(Source texts of formatted documents)
▼
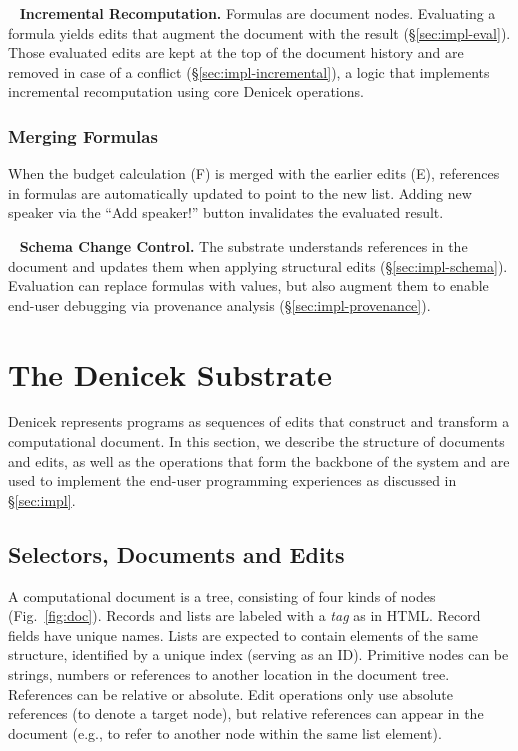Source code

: \documentclass[sigconf,anonymous,screen]{acmart}
\newcommand*\circled[1]{\textnormal{\footnotesize\sffamily\bfseries\protect\tikz[baseline=(char.base)]{
  \node[shape=circle,fill=black,text=white,draw,inner sep=1pt] (char) {#1};}}}
\DeclareRobustCommand{\keyideabox}[3]{\begin{tcolorbox}[breakable,
  boxsep=5pt,left=0pt,right=0pt,top=0pt,bottom=0pt,width=\dimexpr\columnwidth\relax,
  colback=gray!20,colframe=gray!20,
  enlarge bottom by=0pt,enlarge top by=0pt,
  arc=0pt,outer arc=0pt]
\lettrine[lraise=0.3]{\LARGE #1}{~}
\small \textbf{#2.} #3
\end{tcolorbox}
}
\begin{document}
\keyideabox{\faLightbulbO}{Incremental Recomputation}{Formulas are document nodes.
Evaluating a formula yields edits that augment the document with the result
(\S\ref{sec:impl-eval}). Those evaluated edits are kept at the top of the document history and are
removed in case of a conflict (\S\ref{sec:impl-incremental}), a logic that implements
incremental recomputation using core Denicek operations.}

\subsubsection*{\circled{G} Merging Formulas} When the budget calculation (F) is merged with the
earlier edits (E), references in formulas are automatically updated to point to the new list.
Adding new speaker via the ``Add speaker!'' button invalidates the evaluated result.

\keyideabox{\faLightbulbO}{Schema Change Control}{The substrate understands references in
the document and updates them when applying structural edits (\S\ref{sec:impl-schema}).
Evaluation can replace formulas with values, but also augment them to enable
end-user debugging via provenance analysis (\S\ref{sec:impl-provenance}).}


\section{The Denicek Substrate}
\label{sec:system}
Denicek represents programs as sequences of edits that construct and transform a computational
document. In this section, we describe the structure of documents and edits, as well as the
operations that form the backbone of the system and are used to implement the
end-user programming experiences as discussed in \S\ref{sec:impl}.


\subsection{Selectors, Documents and Edits}
\label{sec:system-defs}
A computational document is a tree, consisting of four kinds of nodes (Fig.~\ref{fig:doc}).
Records and lists are labeled with a \emph{tag} as in HTML. Record fields have unique names.
Lists are expected to contain elements of the same structure, identified by a unique index (serving
as an ID). Primitive nodes can be strings, numbers or references to another location in the
document tree. References can be relative or absolute. Edit operations only use absolute
references (to denote a target node), but relative references can appear in the document (e.g., to
refer to another node within the same list element).
\end{document}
▲
### Task requirements
Repeat the data exactly, dropping every picture it holds.

### Output below
Source code

: \documentclass[sigconf,anonymous,screen]{acmart}
\newcommand*\circled[1]{\textnormal{\footnotesize\sffamily\bfseries\protect\tikz[baseline=(char.base)]{
  \node[shape=circle,fill=black,text=white,draw,inner sep=1pt] (char) {#1};}}}
\DeclareRobustCommand{\keyideabox}[3]{\begin{tcolorbox}[breakable,
  boxsep=5pt,left=0pt,right=0pt,top=0pt,bottom=0pt,width=\dimexpr\columnwidth\relax,
  colback=gray!20,colframe=gray!20,
  enlarge bottom by=0pt,enlarge top by=0pt,
  arc=0pt,outer arc=0pt]
\lettrine[lraise=0.3]{\LARGE #1}{~}
\small \textbf{#2.} #3
\end{tcolorbox}
}
\begin{document}
\keyideabox{\faLightbulbO}{Incremental Recomputation}{Formulas are document nodes.
Evaluating a formula yields edits that augment the document with the result
(\S\ref{sec:impl-eval}). Those evaluated edits are kept at the top of the document history and are
removed in case of a conflict (\S\ref{sec:impl-incremental}), a logic that implements
incremental recomputation using core Denicek operations.}

\subsubsection*{\circled{G} Merging Formulas} When the budget calculation (F) is merged with the
earlier edits (E), references in formulas are automatically updated to point to the new list.
Adding new speaker via the ``Add speaker!'' button invalidates the evaluated result.

\keyideabox{\faLightbulbO}{Schema Change Control}{The substrate understands references in
the document and updates them when applying structural edits (\S\ref{sec:impl-schema}).
Evaluation can replace formulas with values, but also augment them to enable
end-user debugging via provenance analysis (\S\ref{sec:impl-provenance}).}


\section{The Denicek Substrate}
\label{sec:system}
Denicek represents programs as sequences of edits that construct and transform a computational
document. In this section, we describe the structure of documents and edits, as well as the
operations that form the backbone of the system and are used to implement the
end-user programming experiences as discussed in \S\ref{sec:impl}.


\subsection{Selectors, Documents and Edits}
\label{sec:system-defs}
A computational document is a tree, consisting of four kinds of nodes (Fig.~\ref{fig:doc}).
Records and lists are labeled with a \emph{tag} as in HTML. Record fields have unique names.
Lists are expected to contain elements of the same structure, identified by a unique index (serving
as an ID). Primitive nodes can be strings, numbers or references to another location in the
document tree. References can be relative or absolute. Edit operations only use absolute
references (to denote a target node), but relative references can appear in the document (e.g., to
refer to another node within the same list element).
\end{document}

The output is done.